Recently, New York's Southern District certified a class action against tobacco companies, or "Big Tobacco", as if there is a "Small Tobacco" selling loose stogies on the side of the road. Several companies are named in the suit, including the biggest in the space, MO, with its nice steady moderate 4% yield. However, another of the companies named and hammered in trading after the fact is The Vector Group, a small tobacco company with a market cap of t just under 1 billion in an industry that averages 6 billion. But VGR is yielding something that appears TGTBT, a dividend of more than 9.20% per year.

Vector Group (A/K/A "Brooke Group"), is symbol: VGR is a holding company with a few irons in the fire, including the packaging and sale of several off brand, discount smokes in a strong distribution chain that includes candy stores and military bases. There brands are listed as follows:
"LIGGETT SELECT, EVE, JADE, PYRAMID, USA, and various private label brands." VGR also owns 50% of the Douglas Elliman real estate brokerage in New York city, as well as a Sheraton Hotel in Hawaii.

The chart for VGR shows that it's bouncing off it's bottom Bollinger Band after getting hit with the rest of the companies named in the law suit for marketing "Light" cigarettes as more safe to smoke than regular brands. From 2003 it is down from 40, and from 2004, it is up from 10 dollars per share.

VGRs p/e is more than 25, which is not exactly cheap, with its industry average trading at 16; but who among us is paying shareholders 9% to wait?

VGR has options, but they are thin on the call side, but a heavy open interest in 14.50 level Feb 07 puts, for those included to buy a little downside protection, just in case people stop smoking on in 130 countries, and the south pole.

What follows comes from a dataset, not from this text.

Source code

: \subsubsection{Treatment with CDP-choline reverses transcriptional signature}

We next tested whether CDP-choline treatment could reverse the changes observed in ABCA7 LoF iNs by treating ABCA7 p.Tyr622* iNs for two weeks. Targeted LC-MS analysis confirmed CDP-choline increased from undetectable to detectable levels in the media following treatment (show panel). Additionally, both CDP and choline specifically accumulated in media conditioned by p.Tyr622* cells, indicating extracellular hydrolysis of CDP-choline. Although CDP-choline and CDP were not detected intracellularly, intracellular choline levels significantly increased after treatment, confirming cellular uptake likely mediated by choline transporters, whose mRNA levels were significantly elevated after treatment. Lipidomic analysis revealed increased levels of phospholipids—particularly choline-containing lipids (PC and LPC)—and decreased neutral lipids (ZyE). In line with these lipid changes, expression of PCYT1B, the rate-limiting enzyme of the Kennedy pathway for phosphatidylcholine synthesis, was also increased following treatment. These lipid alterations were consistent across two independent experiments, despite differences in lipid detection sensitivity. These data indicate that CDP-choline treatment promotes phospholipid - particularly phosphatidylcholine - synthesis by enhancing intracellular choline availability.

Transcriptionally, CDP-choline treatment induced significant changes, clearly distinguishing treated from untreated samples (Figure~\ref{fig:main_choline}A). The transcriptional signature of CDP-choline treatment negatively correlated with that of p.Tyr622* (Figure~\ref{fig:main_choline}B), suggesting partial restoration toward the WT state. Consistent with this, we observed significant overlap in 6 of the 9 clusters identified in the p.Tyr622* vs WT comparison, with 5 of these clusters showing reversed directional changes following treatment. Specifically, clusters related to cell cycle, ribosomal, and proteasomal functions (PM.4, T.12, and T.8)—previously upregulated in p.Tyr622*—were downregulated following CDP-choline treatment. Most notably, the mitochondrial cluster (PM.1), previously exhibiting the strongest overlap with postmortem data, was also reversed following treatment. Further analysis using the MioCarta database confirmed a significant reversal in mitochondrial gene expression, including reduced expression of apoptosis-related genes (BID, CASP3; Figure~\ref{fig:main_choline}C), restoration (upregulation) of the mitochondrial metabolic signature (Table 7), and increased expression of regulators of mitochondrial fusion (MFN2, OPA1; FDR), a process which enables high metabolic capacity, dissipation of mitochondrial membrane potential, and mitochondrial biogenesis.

Holders of VGR include Carl Icahn (who bought 11 million shares this past July), along with Schwab, Vangard, and several other heavy weights, which is to say, buyers would not be going it alone.

VGR's trailing 12 month gross margin is higher than its industry peers, and so is it revenue per employee, and return on assets, all good things.

VGR's trailing twelve month profit margins are better than its average 5 year profit margins, which is also a good thing. It's peers are generally in as good or better position, but without as dramatic improvement as VGR.

But then again, VGR is also more leveraged than its peers, with a string of press releases that show a willingness to sell off its attractive cashflow in the form of seconday offerings, and funky senior note, and convertable bond deals, and more shares outstanding than ever. See the MSN newsfeed here.

Now, we are not Booya Boy, but this would typically indicate that something stinks, and it's not necessarily smoke.

So, I get a call, and a guy says, "VGR"? What do I say-- "no thanks, I'm trying to quit?" Hell no: I say a company that sells tobacco in a very nervous world, and forwards 9% to shareholders each year may be worth its weight in smoke. But I also say, speaking of profits going up in smoke, a smart sap would make sure he mind his stop limits and price out and consider picking up those puts options on an up day if you'd like a little downside protection.